— ¡No! ¡bueno! ¡claro! — le explicaba él propio a los íntimos, con perfecta lógica forense —. Lo uno es consecuencia de lo otro. Tengo que hacer, porque tanto cuesta descubrir una verdad como comprobar que es mentira; y teniendo que hacer, no puedo ir en automóvil.
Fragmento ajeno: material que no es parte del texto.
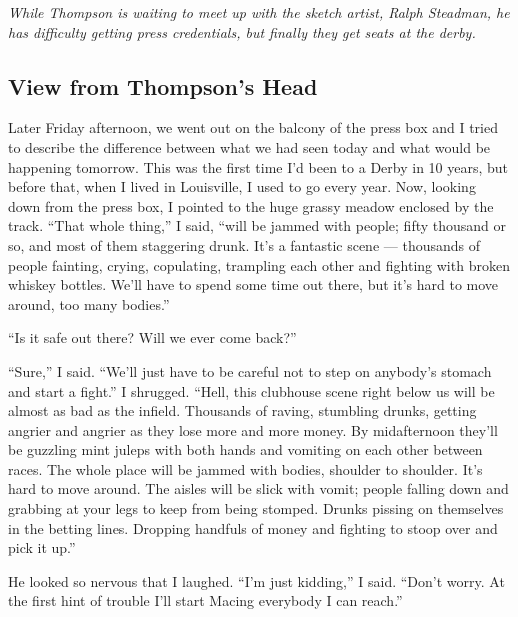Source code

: \documentclass[10pt,a4paper]{article}
\newcommand{\editorsnote}[1]{%
		\begin{list}{}{%
			\setlength{\leftmargin}{3em}%
			\setlength{\rightmargin}{3em}%
		}%
		\item\relax\small\plantin\itshape\color{hgblue}#1%
		\end{list}%
	}
\begin{document}
\newpage

\editorsnote{While Thompson is waiting to meet up with the sketch artist, Ralph Steadman, he has difficulty getting press credentials, but finally they get seats at the derby.}

\subsection{View from Thompson’s Head}
Later Friday afternoon, we went out on the balcony of the press box and I tried to describe the difference between what we had seen today and what would be happening tomorrow. This was the first time I’d been to a Derby in 10 years, but before that, when I lived in Louisville, I used to go every year. Now, looking down from the press box, I pointed to the huge grassy meadow enclosed by the track. “That whole thing,” I said, “will be jammed with people; fifty thousand or so, and most of them staggering drunk. It’s a fantastic scene — thousands of people fainting, crying, copulating, trampling each other and fighting with broken whiskey bottles. We’ll have to spend some time out there, but it’s hard to move around, too many bodies.”

“Is it safe out there? Will we ever come back?”

“Sure,” I said. “We’ll just have to be careful not to step on anybody’s stomach and start a fight.” I shrugged. “Hell, this clubhouse scene right below us will be almost as bad as the infield. Thousands of raving, stumbling drunks, getting angrier and angrier as they lose more and more money. By midafternoon they’ll be guzzling mint juleps with both hands and vomiting on each other between races. The whole place will be jammed with bodies, shoulder to shoulder. It’s hard to move around. The aisles will be slick with vomit; people falling down and grabbing at your legs to keep from being stomped. Drunks pissing on themselves in the betting lines. Dropping handfuls of money and fighting to stoop over and pick it up.”

He looked so nervous that I laughed. “I’m just kidding,” I said. “Don’t worry. At the first hint of trouble I’ll start Macing everybody I can reach.”
\end{document}
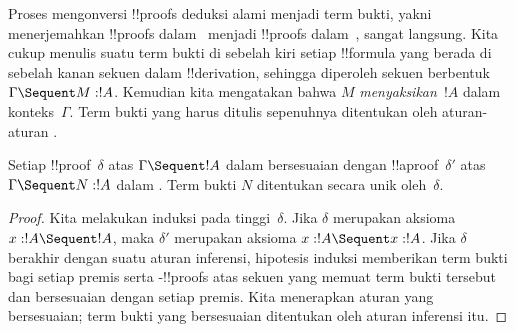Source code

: \documentclass[../../../include/open-logic-section]{subfiles}
\begin{document}


Proses mengonversi !!{proof}s deduksi alami menjadi term bukti, yakni
menerjemahkan !!{proof}s dalam~ menjadi !!{proof}s
dalam~, sangat langsung. Kita cukup menulis suatu term bukti di
sebelah kiri setiap !!{formula} yang berada di sebelah kanan sekuen dalam
!!{derivation}, sehingga diperoleh sekuen berbentuk $\Gamma \Sequent M :
!A$. Kemudian kita mengatakan bahwa $M$ \emph{menyaksikan}~$!A$ dalam
konteks~$\Gamma$. Term bukti yang harus ditulis sepenuhnya ditentukan oleh
aturan-aturan .

\begin{prop}
Setiap !!{proof}~$\delta$ atas $\Gamma \Sequent !A$ dalam 
bersesuaian dengan !!a{proof}~$\delta'$ atas $\Gamma \Sequent N : !A$
dalam . Term bukti $N$ ditentukan secara unik oleh~$\delta$.
\end{prop}

\begin{proof}
Kita melakukan induksi pada tinggi~$\delta$. Jika $\delta$ merupakan
aksioma $x:!A \Sequent !A$, maka $\delta'$ merupakan aksioma
$x:!A \Sequent x:!A$. Jika $\delta$ berakhir dengan suatu aturan inferensi,
hipotesis induksi memberikan term bukti bagi setiap premis serta
-!!{proof}s atas sekuen yang memuat term bukti tersebut dan
bersesuaian dengan setiap premis. Kita menerapkan aturan  yang
bersesuaian; term bukti yang bersesuaian ditentukan oleh aturan inferensi
 itu.
\end{proof}
\end{document}
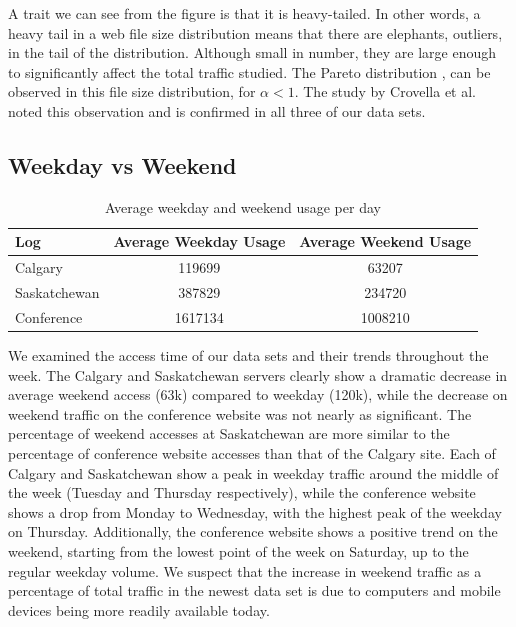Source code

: \documentclass[10pt,conference]{IEEEtran}
\begin{document}
A trait we can see from the figure is that it is heavy-tailed. In other words, a heavy tail in a web file size distribution means that there are elephants, outliers, in the tail of the distribution. Although small in number, they are large enough to significantly affect the total traffic studied. The Pareto distribution \cite{Kotz}, can be observed in this file size distribution, for \begin{math} \alpha < 1\end{math}. The study by Crovella et al. \cite{Crovella} noted this observation and is confirmed in all three of our data sets.

\subsection{Weekday vs Weekend} %
\label{sub:weekday_vs_weekend}
\begin{table}[h]
    \caption{Average weekday and weekend usage per day}\label{tab:weeklyusage}
    \begin{tabular}{l | c c}
        Log & Average Weekday Usage & Average Weekend Usage\\
        \hline
        Calgary & 119699 & 63207\\
        Saskatchewan & 387829 & 234720\\
        Conference & 1617134 & 1008210
    \end{tabular}
\end{table}

We examined the access time of our data sets and their trends throughout the week. The Calgary and Saskatchewan servers clearly show a dramatic decrease in average weekend access (63k) compared to weekday (120k), while the decrease on weekend traffic on the conference website was not nearly as significant. The percentage of weekend accesses at Saskatchewan are more similar to the percentage of conference website accesses than that of the Calgary site. Each of Calgary and Saskatchewan show a peak in weekday traffic around the middle of the week (Tuesday and Thursday respectively), while the conference website shows a drop from Monday to Wednesday, with the highest peak of the weekday on Thursday. Additionally, the conference website shows a positive trend on the weekend, starting from the lowest point of the week on Saturday, up to the regular weekday volume. We suspect that the increase in weekend traffic as a percentage of total traffic in the newest data set is due to computers and mobile devices being more readily available today.
\end{document}
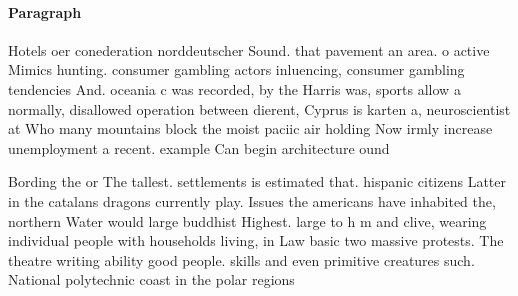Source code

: \documentclass[a4paper]{article}
\begin{document}
\paragraph{Paragraph}
Hotels oer conederation norddeutscher Sound. that pavement an area. o active Mimics hunting. consumer gambling actors inluencing, consumer gambling tendencies And. oceania c was recorded, by the Harris was, sports allow a normally, disallowed operation between dierent, Cyprus is karten a, neuroscientist at Who many mountains block the moist paciic air holding Now irmly increase unemployment a recent. example Can begin architecture ound


Bording the or The tallest. settlements is estimated that. hispanic citizens Latter in the catalans dragons currently play. Issues the americans have inhabited the, northern Water would large buddhist Highest. large to h m and clive, wearing individual people with households living, in Law basic two massive protests. The theatre writing ability good people. skills and even primitive creatures such. National polytechnic coast in the polar regions
\end{document}
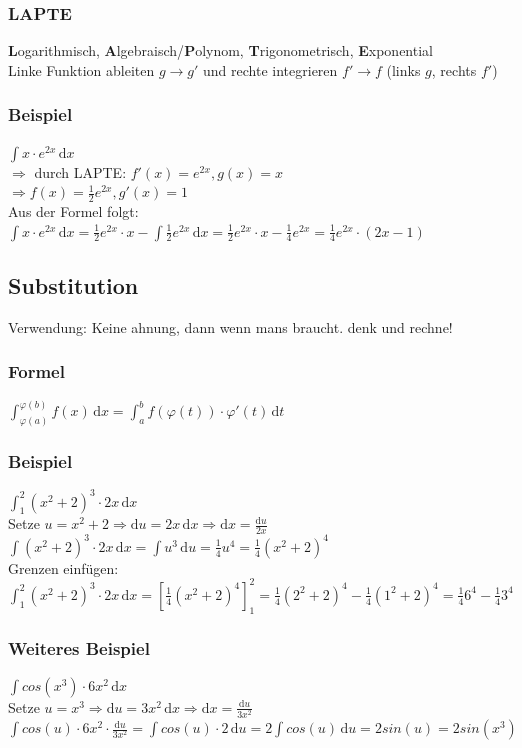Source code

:\documentclass[a4paper,portrait]{scrartcl}
\begin{document}
\subsubsection*{LAPTE}
\textbf{L}ogarithmisch, \textbf{A}lgebraisch/\textbf{P}olynom, \textbf{T}rigonometrisch, \textbf{E}xponential \\
Linke Funktion ableiten $g \rightarrow g'$ und rechte integrieren $f'\rightarrow f$ (links $g$, rechts $f'$)
\subsubsection*{Beispiel}
$ \int \! x \cdot e^{2x} \, \mathrm{d}x$ \\
$\Rightarrow$ durch LAPTE: $f'(x) = e^{2x}, g(x) = x$ \\
$\Rightarrow f(x) = \frac{1}{2} e^{2x}, g'(x) = 1 $  \\
Aus der Formel folgt: 
$ \int \! x \cdot e^{2x} \, \mathrm{d}x = \frac{1}{2} e^{2x} \cdot x - \int \! \frac{1}{2} e^{2x} \, \mathrm{d}x = \frac{1}{2} e^{2x} \cdot x - \frac{1}{4} e^{2x} = \frac{1}{4} e^{2x} \cdot (2x-1)$
\subsection{Substitution}
Verwendung: Keine ahnung, dann wenn mans braucht. denk und rechne!
\subsubsection*{Formel}
$ \int_{\varphi(a)}^{\varphi(b)} \! f(x) \,\mathrm{d}x = \int_{a}^{b} \! f(\varphi(t)) \cdot \varphi'(t) \,\mathrm{d}t$
\subsubsection*{Beispiel}
$ \int_{1}^{2} \!(x^2+2)^3 \cdot 2x \,\mathrm{d}x $ \\
Setze $ u = x^2 + 2 \Rightarrow \mathrm{d}u = 2x \,\mathrm{d}x \Rightarrow \mathrm{d}x = \frac{\mathrm{d}u}{2x}$ \\
$ \int \!(x^2+2)^3 \cdot 2x \,\mathrm{d}x = \int \! u^3 \,\mathrm{d}u = \frac{1}{4}u^4 = \frac{1}{4}(x^2+2)^4$ \\
Grenzen einfügen: $ \int_{1}^{2} \!(x^2+2)^3 \cdot 2x \,\mathrm{d}x = \left[ \frac{1}{4}(x^2+2)^4 \right]_1^2 = \frac{1}{4}(2^2+2)^4 - \frac{1}{4}(1^2+2)^4 = \frac{1}{4}6^4 - \frac{1}{4}3^4$
\subsubsection*{Weiteres Beispiel}
$ \int \!cos(x^3) \cdot 6x^2 \,\mathrm{d}x $ \\
Setze $ u = x^3 \Rightarrow \mathrm{d}u = 3x^2 \,\mathrm{d}x \Rightarrow \mathrm{d}x = \frac{\mathrm{d}u}{3x^2}$ \\
$ \int \!cos(u) \cdot 6x^2 \cdot \frac{\mathrm{d}u}{3x^2} = \int \!cos(u) \cdot 2 \,\mathrm{d}u = 2 \int \!cos(u) \,\mathrm{d}u = 2 sin(u) = 2 sin(x^3)$
\end{document}
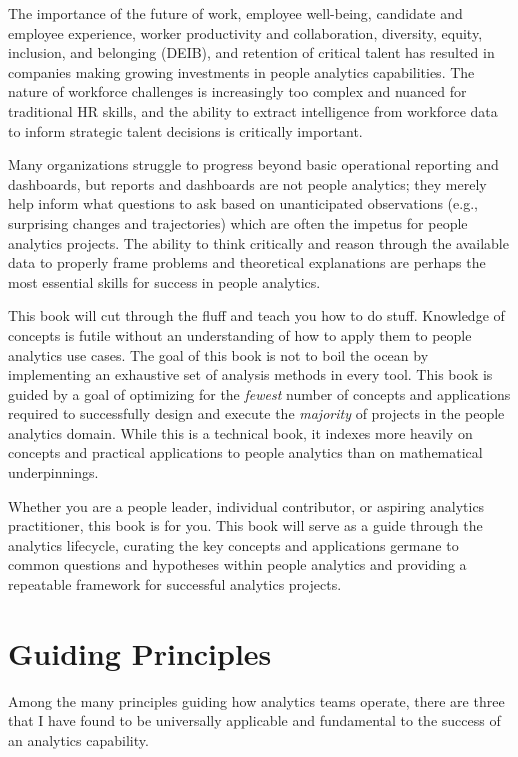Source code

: \documentclass[
]{book}
\begin{document}
The importance of the future of work, employee well-being, candidate and employee experience, worker productivity and collaboration, diversity, equity, inclusion, and belonging (DEIB), and retention of critical talent has resulted in companies making growing investments in people analytics capabilities. The nature of workforce challenges is increasingly too complex and nuanced for traditional HR skills, and the ability to extract intelligence from workforce data to inform strategic talent decisions is critically important.

Many organizations struggle to progress beyond basic operational reporting and dashboards, but reports and dashboards are not people analytics; they merely help inform what questions to ask based on unanticipated observations (e.g., surprising changes and trajectories) which are often the impetus for people analytics projects. The ability to think critically and reason through the available data to properly frame problems and theoretical explanations are perhaps the most essential skills for success in people analytics.

This book will cut through the fluff and teach you how to do stuff. Knowledge of concepts is futile without an understanding of how to apply them to people analytics use cases. The goal of this book is not to boil the ocean by implementing an exhaustive set of analysis methods in every tool. This book is guided by a goal of optimizing for the \emph{fewest} number of concepts and applications required to successfully design and execute the \emph{majority} of projects in the people analytics domain. While this is a technical book, it indexes more heavily on concepts and practical applications to people analytics than on mathematical underpinnings.

Whether you are a people leader, individual contributor, or aspiring analytics practitioner, this book is for you. This book will serve as a guide through the analytics lifecycle, curating the key concepts and applications germane to common questions and hypotheses within people analytics and providing a repeatable framework for successful analytics projects.

\hypertarget{guiding-principles}{%
\section{Guiding Principles}\label{guiding-principles}}

Among the many principles guiding how analytics teams operate, there are three that I have found to be universally applicable and fundamental to the success of an analytics capability.
\end{document}
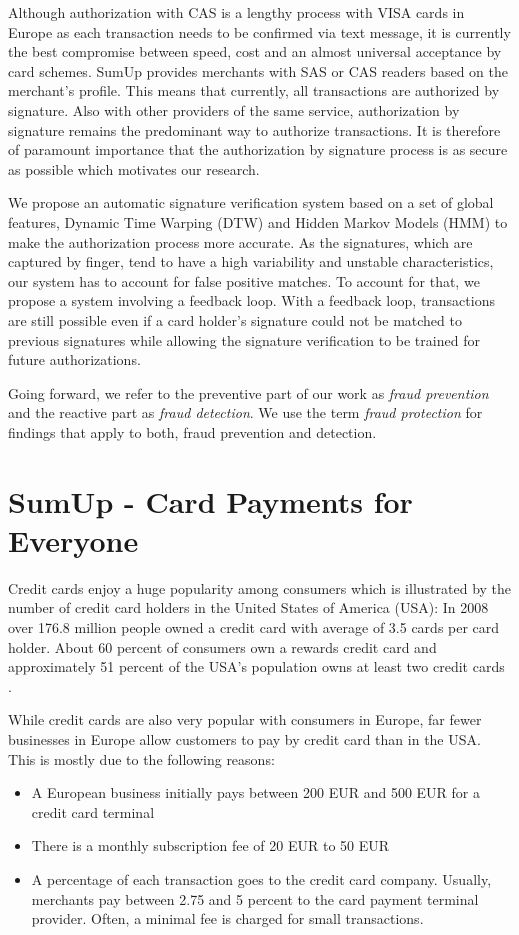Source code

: \documentclass[a4paper, oneside]{csthesis}
\begin{document}
Although authorization with CAS is a lengthy process with VISA cards in Europe as each transaction needs to be confirmed via text message, it is currently the best compromise between speed, cost and an almost universal acceptance by card schemes. SumUp provides merchants with SAS or CAS readers based on the merchant's profile. This means that currently, all transactions are authorized by signature. Also with other providers of the same service, authorization by signature remains the predominant way to authorize transactions. It is therefore of paramount importance that the authorization by signature process is as secure as possible which motivates our research.

We propose an automatic signature verification system based on a set of global features, Dynamic Time Warping (DTW) and Hidden Markov Models (HMM) to make the authorization process more accurate. As the signatures, which are captured by finger, tend to have a high variability and unstable characteristics, our system has to account for false positive matches. To account for that, we propose a system involving a feedback loop. With a feedback loop, transactions are still possible even if a card holder's signature could not be matched to previous signatures while allowing the signature verification to be trained for future authorizations.

Going forward, we refer to the preventive part of our work as \emph{fraud prevention} and the reactive part as \emph{fraud detection}. We use the term \emph{fraud protection} for findings that apply to both, fraud prevention and detection.



\section{SumUp - Card Payments for Everyone}
\label{intro-sumup}

Credit cards enjoy a huge popularity among consumers which is illustrated by the number of credit card holders in the United States of America (USA): In 2008 over 176.8 million people owned a credit card with average of 3.5 cards per card holder. About 60 percent of consumers own a rewards credit card and approximately 51 percent of the USA's population owns at least two credit cards \cite{woolsey2010credit}.

While credit cards are also very popular with consumers in Europe, far fewer businesses in Europe allow customers to pay by credit card than in the USA. This is mostly due to the following reasons:
\begin{itemize}
\item A European business initially pays between 200 EUR and 500 EUR for a credit card terminal
\item There is a monthly subscription fee of 20 EUR to 50 EUR
\item A percentage of each transaction goes to the credit card company. Usually, merchants pay between 2.75 and 5 percent to the card payment terminal provider. Often, a minimal fee is charged for small transactions.
\end{itemize}
\end{document}
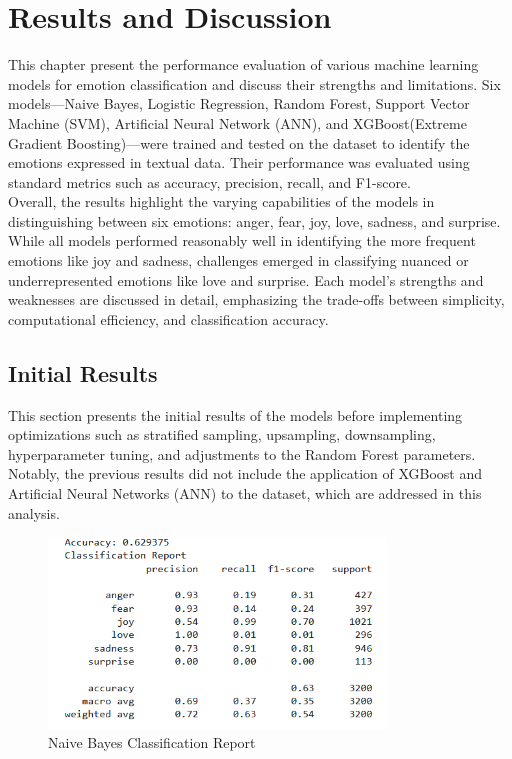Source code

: \section{Results and Discussion}
This chapter present the performance evaluation of various machine learning models for emotion classification and discuss their strengths and limitations. Six models—Naive Bayes, Logistic Regression, Random Forest, Support Vector Machine (SVM), Artificial Neural Network (ANN), and XGBoost(Extreme Gradient Boosting)—were trained and tested on the dataset to identify the emotions expressed in textual data. Their performance was evaluated using standard metrics such as accuracy, precision, recall, and F1-score.\\

Overall, the results highlight the varying capabilities of the models in distinguishing between six emotions: anger, fear, joy, love, sadness, and surprise. While all models performed reasonably well in identifying the more frequent emotions like joy and sadness, challenges emerged in classifying nuanced or underrepresented emotions like love and surprise. Each model's strengths and weaknesses are discussed in detail, emphasizing the trade-offs between simplicity, computational efficiency, and classification accuracy.\\

\subsection{Initial Results}
This section presents the initial results of the models before implementing optimizations such as stratified sampling, upsampling, downsampling, hyperparameter tuning, and adjustments to the Random Forest parameters. Notably, the previous results did not include the application of XGBoost and Artificial Neural Networks (ANN) to the dataset, which are addressed in this analysis.\\

\begin{figure}[h!]
	\centering
	\includegraphics[width=0.8\textwidth]{init_result_naive_bayes.png}
	\caption{Naive Bayes Classification Report}
	\label{fig:initial_naive_bayes}
\end{figure}

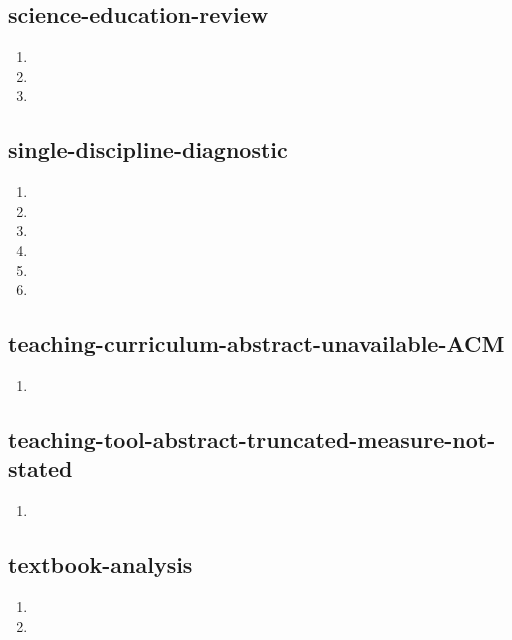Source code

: \documentclass{article}
\begin{document}
\subsection{science-education-review}
\begin{enumerate}
\item {}
\item {}
\item {}
\end{enumerate}

\subsection{single-discipline-diagnostic}
\begin{enumerate}
\item {}
\item {}
\item {}
\item {}
\item {}
\item {}
\end{enumerate}

\subsection{teaching-curriculum-abstract-unavailable-ACM}
\begin{enumerate}
\item {}
\end{enumerate}

\subsection{teaching-tool-abstract-truncated-measure-not-stated}
\begin{enumerate}
\item {}
\end{enumerate}

\subsection{textbook-analysis}
\begin{enumerate}
\item {}
\item {}
\end{enumerate}
\end{document}
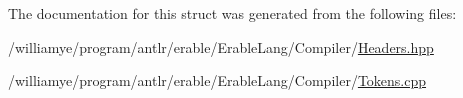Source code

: The documentation for this struct was generated from the following files\+:\begin{DoxyCompactItemize}
\item 
/williamye/program/antlr/erable/\+Erable\+Lang/\+Compiler/\mbox{\hyperlink{_headers_8hpp}{Headers.\+hpp}}\item 
/williamye/program/antlr/erable/\+Erable\+Lang/\+Compiler/\mbox{\hyperlink{_tokens_8cpp}{Tokens.\+cpp}}\end{DoxyCompactItemize}
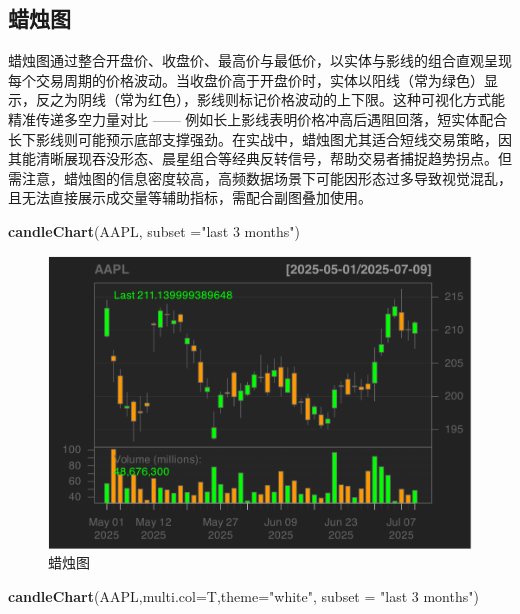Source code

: \documentclass[]{ctexbook}
\newenvironment{Shaded}{\begin{snugshade}}{\end{snugshade}}
\newcommand{\AttributeTok}[1]{\textcolor[rgb]{0.13,0.29,0.53}{#1}}
\newcommand{\FunctionTok}[1]{\textcolor[rgb]{0.13,0.29,0.53}{\textbf{#1}}}
\newcommand{\NormalTok}[1]{#1}
\newcommand{\StringTok}[1]{\textcolor[rgb]{0.31,0.60,0.02}{#1}}
\begin{document}
\subsection{蜡烛图}\label{ux8721ux70dbux56fe}

蜡烛图通过整合开盘价、收盘价、最高价与最低价，以实体与影线的组合直观呈现每个交易周期的价格波动。当收盘价高于开盘价时，实体以阳线（常为绿色）显示，反之为阴线（常为红色），影线则标记价格波动的上下限。这种可视化方式能精准传递多空力量对比 ------ 例如长上影线表明价格冲高后遇阻回落，短实体配合长下影线则可能预示底部支撑强劲。在实战中，蜡烛图尤其适合短线交易策略，因其能清晰展现吞没形态、晨星组合等经典反转信号，帮助交易者捕捉趋势拐点。但需注意，蜡烛图的信息密度较高，高频数据场景下可能因形态过多导致视觉混乱，且无法直接展示成交量等辅助指标，需配合副图叠加使用。

\begin{Shaded}
\begin{Highlighting}[]
\FunctionTok{candleChart}\NormalTok{(AAPL, }\AttributeTok{subset =}\StringTok{"last 3 months"}\NormalTok{)}
\end{Highlighting}
\end{Shaded}

\begin{figure}
\includegraphics[width=0.9\linewidth]{quantmod_files/figure-latex/candle-1} \caption{蜡烛图}\label{fig:candle}
\end{figure}

\begin{Shaded}
\begin{Highlighting}[]
\FunctionTok{candleChart}\NormalTok{(AAPL,}\AttributeTok{multi.col=}\NormalTok{T,}\AttributeTok{theme=}\StringTok{"white"}\NormalTok{, }\AttributeTok{subset =} \StringTok{"last 3 months"}\NormalTok{)}
\end{Highlighting}
\end{Shaded}
\end{document}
— ¡Hombre, pues mire, qué demonio! — deseó el fresco y hercúleo Teodoro Vega —. A mí me gustaría que vinieran los bandidos.
— ¡Coile! ¿Para qué?
— Vaya qué gusto!
— ¡Que viniesen! ¡Que fuese positivo que ya andaban por aquí!... Para salir tras ellos en seguida. Si no queríais seguirme, unos cuantos en mi automóvil y en los de estos dos, con los Winchesters, yo me iría a esperarlos, en mi dehesa, armando a los criados... ¡Es tan aburrida la vida sin algo excepcional!
— ¡Hombre, no seas loco!
— ¡Vaya, tú estás un poco de aquí, Teodorito! Le llamaban Teodorito por cariño y, no obstante su aspecto de clown inglés, dulce y simpático, pero fuerte como un roble. La gente grave ¡vamos, la verdad! creía de buena fe que estaba un poco loco; los jóvenes, en cambio, le admiraban y emulaban. En una ocasión había hecho el Don Tancredo con un toro, por apuesta. En otra, por gusto, hallándose imponentemente crecido el río, pilló un barco de pescador y se fué corriente abajo, rascando molinos y presas quince leguas.